Spacial metaphors are everywhere in the English language. I participated in a 15-minute word-sprint and got only 366 words instead of my usual 500-700 mainly because I was thinking really, really hard about this stuff. Every time these sorts of turns of phrase come up, I tried to explain away, or subvert, or replace the physicality implied by the turn of phrase.

So I've been coming up with what are probably inadequate attempts at describing Jet's experience in Uberreality. Where we would walk away from a person or go looking for a person, Jet expands or contracts her awareness to include or exclude their awareness. Except "expand" and "contract," again, imply the growing or shrinking of physical space or physical shapes. Gah! I fail. I think I set myself up to fail.

(Just keep telling yourself, "This is only a rough draft." Forget the impossibility of the impending revision. Just generate rough draft.)

You know what? I think I need to reread the Seth material. If not now, then at least in December. Because the idea of physical space/time being more or less a consensual fiction sounds a heck of a lot like the Seth material. Seth/Jane Roberts probably did a great job describing non-physical existence.

I wake up, and I think I'm still dreaming. I'm lying on a wide lawn, the sort of water-wasteful endeavor you see in front of office buildings. The bullet wound in my left shoulder is throbbing, and I can't breathe straight. Of course I can't; my left lung is punctured. I've just plummeted nine stories to the ground. I am on intimate terms with pain, and I can identify every broken bone. There are many. And from the rest of the internal damage I should have bled out minutes ago. I should be dead. And Lia was here, right here, just a moment ago--where is she?
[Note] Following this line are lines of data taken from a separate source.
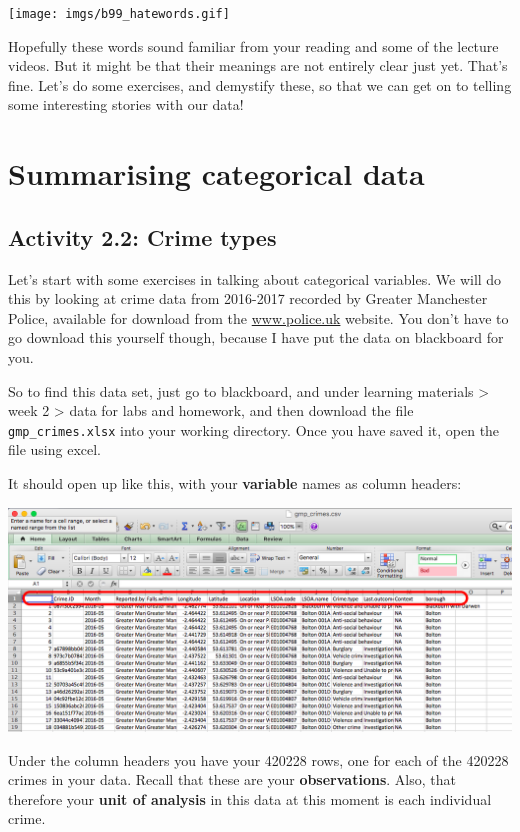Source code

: \documentclass[
]{book}
\begin{document}
\texttt{[image: imgs/b99\_hatewords.gif]}

Hopefully these words sound familiar from your reading and some of the lecture videos. But it might be that their meanings are not entirely clear just yet. That's fine. Let's do some exercises, and demystify these, so that we can get on to telling some interesting stories with our data!

\hypertarget{summarising-categorical-data}{%
\section{Summarising categorical data}\label{summarising-categorical-data}}

\hypertarget{activity-2.2-crime-types}{%
\subsection{Activity 2.2: Crime types}\label{activity-2.2-crime-types}}

Let's start with some exercises in talking about categorical variables. We will do this by looking at crime data from 2016-2017 recorded by Greater Manchester Police, available for download from the \href{https://www.police.uk/}{www.police.uk} website. You don't have to go download this yourself though, because I have put the data on blackboard for you.

So to find this data set, just go to blackboard, and under learning materials \textgreater{} week 2 \textgreater{} data for labs and homework, and then download the file \texttt{gmp\_crimes.xlsx} into your working directory. Once you have saved it, open the file using excel.

It should open up like this, with your \textbf{variable} names as column headers:

\includegraphics{imgs/open_gmp_crimes.png}

Under the column headers you have your 420228 rows, one for each of the 420228 crimes in your data. Recall that these are your \textbf{observations}. Also, that therefore your \textbf{unit of analysis} in this data at this moment is each individual crime.
\end{document}
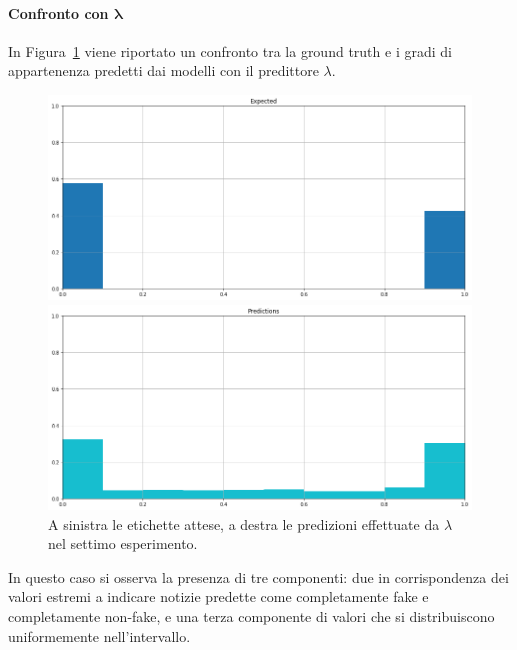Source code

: \documentclass[12pt]{report}
\theoremstyle{definition}
\begin{document}
\paragraph{Confronto con $\bm{\lambda}$}
In Figura~\ref{prediction_exp7} viene riportato un confronto tra la ground truth e i gradi di appartenenza predetti dai modelli con il predittore $\lambda$.
\begin{figure}
\centering
    \begin{minipage}{0.48\textwidth}
        \includegraphics[width=\linewidth]{images/experiment kaggle/expected_memberships.png}
    \end{minipage}
    \begin{minipage}{0.48\textwidth}
        \includegraphics[width=\linewidth]{images/experiment kaggle/prediction_memberships.png}
    \end{minipage}
    \caption{A sinistra le etichette attese, a destra le predizioni effettuate da $\lambda$ nel settimo esperimento.}
    \label{prediction_exp7}
\end{figure} 
In questo caso si osserva la presenza di tre componenti: due in corrispondenza dei valori estremi a indicare notizie predette come completamente fake e completamente non-fake, e una terza componente di valori che si distribuiscono uniformemente nell'intervallo.
\end{document}
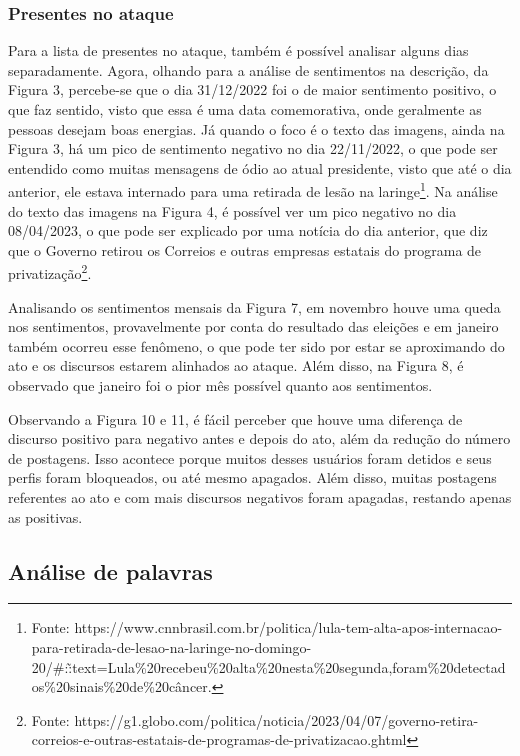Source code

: \documentclass[manuscript,screen,review]{acmart}
\begin{document}
\subsubsection{Presentes no ataque}

Para a lista de presentes no ataque, também é possível analisar alguns dias separadamente. Agora, olhando para a análise de sentimentos na descrição, da Figura 3, percebe-se que o dia 31/12/2022 foi o de maior sentimento positivo, o que faz sentido, visto que essa é uma data comemorativa, onde geralmente as pessoas desejam boas energias. Já quando o foco é o texto das imagens, ainda na Figura 3, há um pico de sentimento negativo no dia 22/11/2022, o que pode ser entendido como muitas mensagens de ódio ao atual presidente, visto que até o dia anterior, ele estava internado para uma retirada de lesão na laringe\footnote{Fonte: https://www.cnnbrasil.com.br/politica/lula-tem-alta-apos-internacao-para-retirada-de-lesao-na-laringe-no-domingo-20/\#:\~:text=Lula\%20recebeu\%20alta\%20nesta\%20segunda,foram\%20detectados\%20sinais\%20de\%20câncer.}. Na análise do texto das imagens na Figura 4, é possível ver um pico negativo no dia 08/04/2023, o que pode ser explicado por uma notícia do dia anterior, que diz que o Governo retirou os Correios e outras empresas estatais do programa de privatização\footnote{Fonte: https://g1.globo.com/politica/noticia/2023/04/07/governo-retira-correios-e-outras-estatais-de-programas-de-privatizacao.ghtml}.

Analisando os sentimentos mensais da Figura 7, em novembro houve uma queda nos sentimentos, provavelmente por conta do resultado das eleições e em janeiro também ocorreu esse fenômeno, o que pode ter sido por estar se aproximando do ato e os discursos estarem alinhados ao ataque. Além disso, na Figura 8, é observado que janeiro foi o pior mês possível quanto aos sentimentos.

Observando a Figura 10 e 11, é fácil perceber que houve uma diferença de discurso positivo para negativo antes e depois do ato, além da redução do número de postagens. Isso acontece porque muitos desses usuários foram detidos e seus perfis foram bloqueados, ou até mesmo apagados. Além disso, muitas postagens referentes ao ato e com mais discursos negativos foram apagadas, restando apenas as positivas.

\subsection{Análise de palavras}
\end{document}

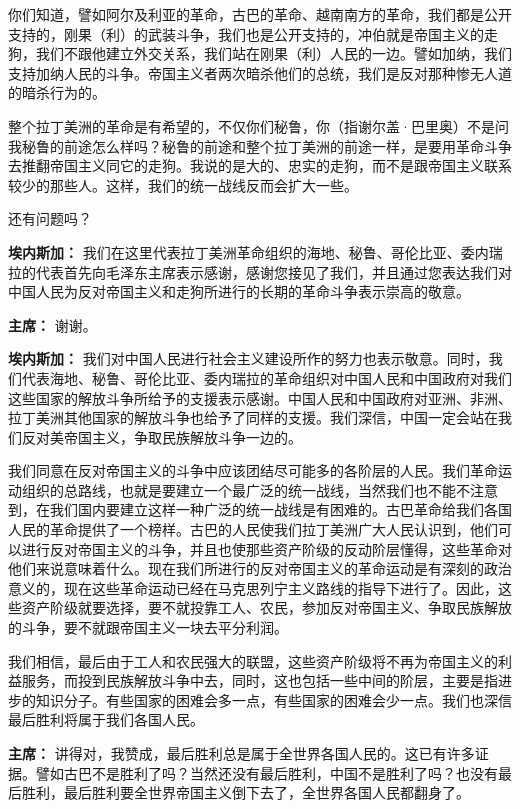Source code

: \begin{list}{}
你们知道，譬如阿尔及利亚的革命，古巴的革命、越南南方的革命，我们都是公开支持的，刚果（利）的武装斗争，我们也是公开支持的，冲伯就是帝国主义的走狗，我们不跟他建立外交关系，我们站在刚果（利）人民的一边。譬如加纳，我们支持加纳人民的斗争。帝国主义者两次暗杀他们的总统，我们是反对那种惨无人道的暗杀行为的。

整个拉丁美洲的革命是有希望的，不仅你们秘鲁，你（指谢尔盖·巴里奥）不是问我秘鲁的前途怎么样吗？秘鲁的前途和整个拉丁美洲的前途一样，是要用革命斗争去推翻帝国主义同它的走狗。我说的是大的、忠实的走狗，而不是跟帝国主义联系较少的那些人。这样，我们的统一战线反而会扩大一些。

还有问题吗？

\item[\textbf{埃内斯加：}] 我们在这里代表拉丁美洲革命组织的海地、秘鲁、哥伦比亚、委内瑞拉的代表首先向毛泽东主席表示感谢，感谢您接见了我们，并且通过您表达我们对中国人民为反对帝国主义和走狗所进行的长期的革命斗争表示崇高的敬意。

\item[\textbf{主席：}] 谢谢。

\item[\textbf{埃内斯加：}] 我们对中国人民进行社会主义建设所作的努力也表示敬意。同时，我们代表海地、秘鲁、哥伦比亚、委内瑞拉的革命组织对中国人民和中国政府对我们这些国家的解放斗争所给予的支援表示感谢。中国人民和中国政府对亚洲、非洲、拉丁美洲其他国家的解放斗争也给予了同样的支援。我们深信，中国一定会站在我们反对美帝国主义，争取民族解放斗争一边的。

我们同意在反对帝国主义的斗争中应该团结尽可能多的各阶层的人民。我们革命运动组织的总路线，也就是要建立一个最广泛的统一战线，当然我们也不能不注意到，在我们国内要建立这样一种广泛的统一战线是有困难的。古巴革命给我们各国人民的革命提供了一个榜样。古巴的人民使我们拉丁美洲广大人民认识到，他们可以进行反对帝国主义的斗争，并且也使那些资产阶级的反动阶层懂得，这些革命对他们来说意味着什么。现在我们所进行的反对帝国主义的革命运动是有深刻的政治意义的，现在这些革命运动已经在马克思列宁主义路线的指导下进行了。因此，这些资产阶级就要选择，要不就投靠工人、农民，参加反对帝国主义、争取民族解放的斗争，要不就跟帝国主义一块去平分利润。

我们相信，最后由于工人和农民强大的联盟，这些资产阶级将不再为帝国主义的利益服务，而投到民族解放斗争中去，同时，这也包括一些中间的阶层，主要是指进步的知识分子。有些国家的困难会多一点，有些国家的困难会少一点。我们也深信最后胜利将属于我们各国人民。

\item[\textbf{主席：}] 讲得对，我赞成，最后胜利总是属于全世界各国人民的。这已有许多证据。譬如古巴不是胜利了吗？当然还没有最后胜利，中国不是胜利了吗？也没有最后胜利，最后胜利要全世界帝国主义倒下去了，全世界各国人民都翻身了。


\end{list}
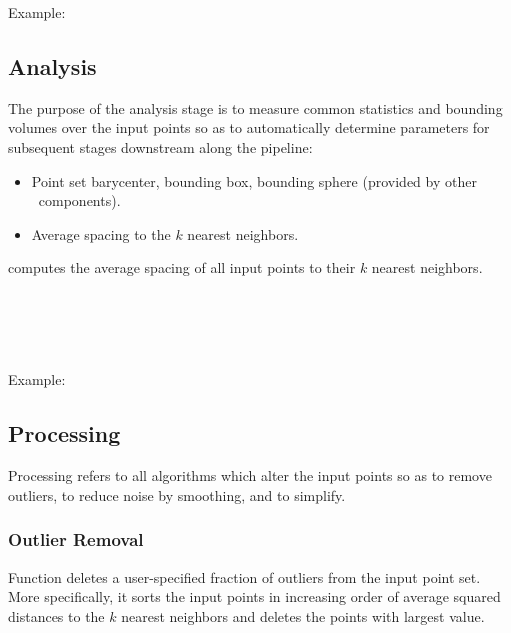 Example:



\subsection{Analysis}

The purpose of the analysis stage is to measure common statistics and bounding volumes over the input points so as to automatically determine parameters for subsequent stages downstream along the pipeline:
\begin{itemize}
  \item Point set barycenter, bounding box,
        bounding sphere (provided by other \cgal\ components).
  \item Average spacing to the $k$ nearest neighbors.
\end{itemize}

 computes the average spacing of all input points to their $k$ nearest neighbors.

  \\
  \\
  \\
  \\

Example:



\subsection{Processing}

Processing refers to all algorithms which alter the input points so as to remove outliers, to reduce noise by smoothing, and to simplify.

\subsubsection{Outlier Removal}

Function  deletes a user-specified fraction of outliers from the input point set. More specifically, it sorts the input points in increasing order of average squared distances to the $k$ nearest neighbors and deletes the points with largest value.

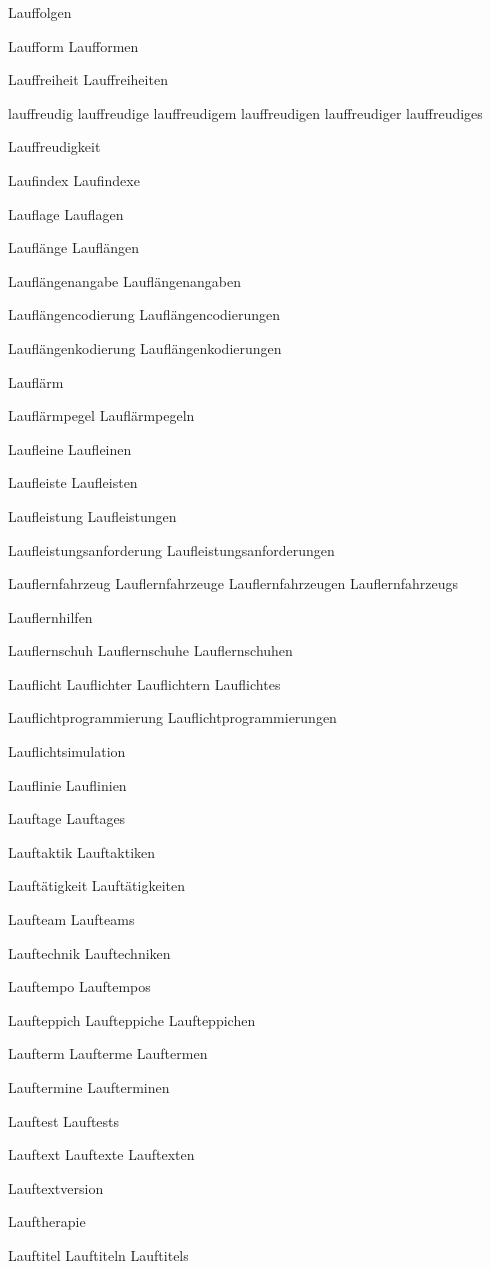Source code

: Lauffolgen

Laufform
Laufformen

Lauffreiheit
Lauffreiheiten

lauffreudig
lauffreudige
lauffreudigem
lauffreudigen
lauffreudiger
lauffreudiges

Lauffreudigkeit

Laufindex
Laufindexe

Lauflage
Lauflagen

Lauflänge
Lauflängen

Lauflängenangabe
Lauflängenangaben

Lauflängencodierung
Lauflängencodierungen

Lauflängenkodierung
Lauflängenkodierungen

Lauflärm

Lauflärmpegel
Lauflärmpegeln

Laufleine
Laufleinen

Laufleiste
Laufleisten

Laufleistung
Laufleistungen

Laufleistungsanforderung
Laufleistungsanforderungen

Lauflernfahrzeug
Lauflernfahrzeuge
Lauflernfahrzeugen
Lauflernfahrzeugs

Lauflernhilfen

Lauflernschuh
Lauflernschuhe
Lauflernschuhen

Lauflicht
Lauflichter
Lauflichtern
Lauflichtes

Lauflichtprogrammierung
Lauflichtprogrammierungen

Lauflichtsimulation

Lauflinie
Lauflinien

Lauftage
Lauftages

Lauftaktik
Lauftaktiken

Lauftätigkeit
Lauftätigkeiten

Laufteam
Laufteams

Lauftechnik
Lauftechniken

Lauftempo
Lauftempos

Laufteppich
Laufteppiche
Laufteppichen

Laufterm
Laufterme
Lauftermen

Lauftermine
Laufterminen

Lauftest
Lauftests

Lauftext
Lauftexte
Lauftexten

Lauftextversion

Lauftherapie

Lauftitel
Lauftiteln
Lauftitels

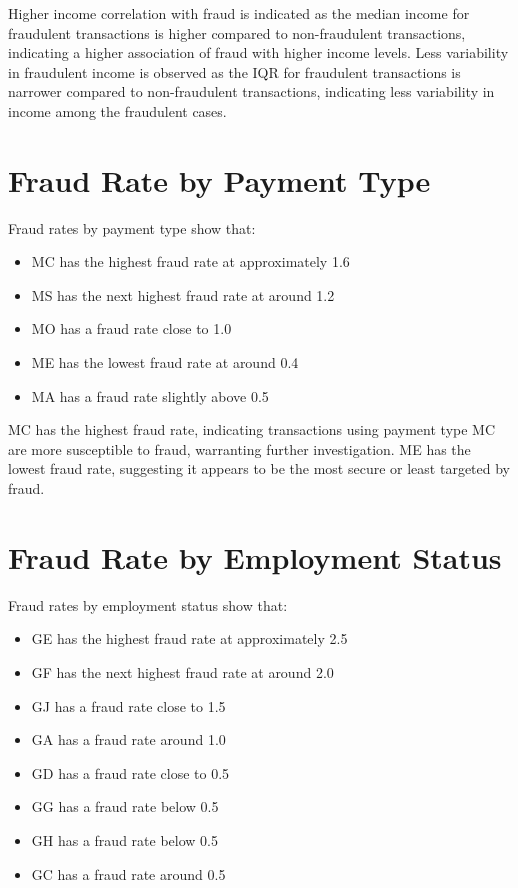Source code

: \documentclass[12pt,a4paper]{report}
\begin{document}
Higher income correlation with fraud is indicated as the median income for fraudulent transactions is higher compared to non-fraudulent transactions, indicating a higher association of fraud with higher income levels. Less variability in fraudulent income is observed as the IQR for fraudulent transactions is narrower compared to non-fraudulent transactions, indicating less variability in income among the fraudulent cases.

\section{Fraud Rate by Payment Type}

Fraud rates by payment type show that:

\begin{itemize}
    \item MC has the highest fraud rate at approximately 1.6%
    \item MS has the next highest fraud rate at around 1.2%
    \item MO has a fraud rate close to 1.0%
    \item ME has the lowest fraud rate at around 0.4%
    \item MA has a fraud rate slightly above 0.5%
\end{itemize}

MC has the highest fraud rate, indicating transactions using payment type MC are more susceptible to fraud, warranting further investigation. ME has the lowest fraud rate, suggesting it appears to be the most secure or least targeted by fraud.

\section{Fraud Rate by Employment Status}

Fraud rates by employment status show that:

\begin{itemize}
    \item GE has the highest fraud rate at approximately 2.5%
    \item GF has the next highest fraud rate at around 2.0%
    \item GJ has a fraud rate close to 1.5%
    \item GA has a fraud rate around 1.0%
    \item GD has a fraud rate close to 0.5%
    \item GG has a fraud rate below 0.5%
    \item GH has a fraud rate below 0.5%
    \item GC has a fraud rate around 0.5%
\end{itemize}
\end{document}
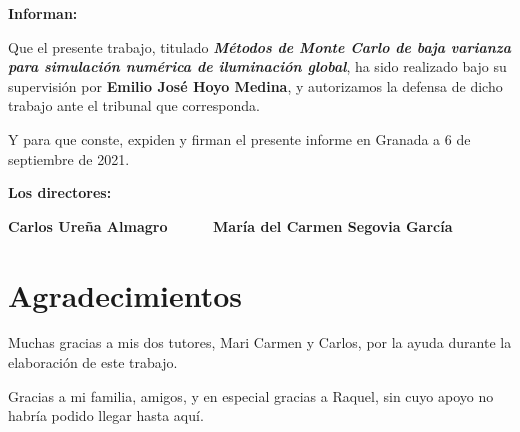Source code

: \textbf{Informan:}

\vspace{0.5cm}

Que el presente trabajo, titulado \textit{\textbf{Métodos de Monte Carlo de baja varianza para simulación numérica de iluminación global}},
ha sido realizado bajo su supervisión por \textbf{Emilio José Hoyo Medina}, y autorizamos la defensa de dicho trabajo ante el tribunal
que corresponda.

\vspace{0.5cm}

Y para que conste, expiden y firman el presente informe en Granada a 6 de septiembre de 2021.

\vspace{1cm}

\textbf{Los directores:}

\vspace{5cm}

\noindent \textbf{Carlos Ureña Almagro \ \ \ \ \ María del Carmen Segovia García}

\chapter*{Agradecimientos}
\thispagestyle{empty}

       \vspace{1cm}


Muchas gracias a mis dos tutores, Mari Carmen y Carlos, por la ayuda durante la elaboración de este trabajo.

Gracias a mi familia, amigos, y en especial gracias a Raquel, sin cuyo apoyo no habría podido llegar hasta aquí.

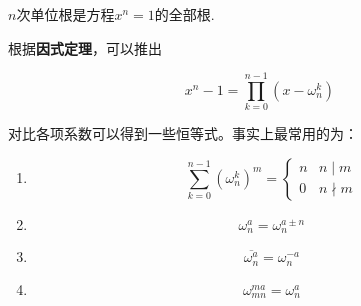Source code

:             \begin{proposition}[单位根的性质]
                $n$次单位根是方程$x^n=1$的全部根.
            \end{proposition}

            根据\textbf{因式定理}，可以推出

            \begin{equation}
                \label{eq:unit_root_factor}
                x^n-1=\prod_{k=0}^{n-1}(x-\omega_n^{k})
                \nonumber
            \end{equation}

            对比各项系数可以得到一些恒等式。事实上最常用的为：

            \begin{proposition}[单位根恒等式]
                \begin{enumerate}
                    \item
                        \begin{equation}
                            \label{eq:unit_root_identity1}
                            \sum_{k=0}^{n-1}(\omega_n^{k})^{m}=
                            \begin{cases}
                                n & n \mid m \\
                                0 & n \nmid m
                            \end{cases}
                            \nonumber
                        \end{equation}
                    \item
                        \begin{equation}
                            \label{eq:unit_root_identity2}
                            \omega_n^{a}=\omega_n^{a\pm n}
                            \nonumber
                        \end{equation}
                    \item
                        \begin{equation}
                            \label{eq:unit_root_identity3}
                            \overline{\omega_n^{a}}=\omega_n^{-a}
                            \nonumber
                        \end{equation}
                    \item
                        \begin{equation}
                            \label{eq:unit_root_identity4}
                            \omega_{mn}^{ma}=\omega_n^{a}
                            \nonumber
                        \end{equation}
                \end{enumerate}
            \end{proposition}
I need to get the lapis stones to her--

Or did I already do that?

Why hasn't the dream ended?

A lightly amused chuckle cascades through my awareness like an unexpected waterfall through a suddenly leaky roof. A tall blond man stands over me, grinning. His eyes are an unlikely purple.

And I remember. The dream has ended.

"Chender, these tricks are getting old." It takes me a moment, just an extra effort of will that I hope Chender doesn't notice, to disperse his illusion. Then the office lawn is gone, and with it, my mangled human body. Pain is no more than a fading memory. Pain is incomprehensible; physicality is imaginary. Why do you continue playing such games?

For a moment Chender's human form remains, bending the experience of existence around him into a remarkable semblance of space. Then the body he uses explodes into confetti, into a cloud of dazzling lights, into nothing at all. Sight itself is exposed as a fiction. There is only a shared awareness in which we communicate.

You believe the dream so implicitly. It makes you irresistably easy to fool.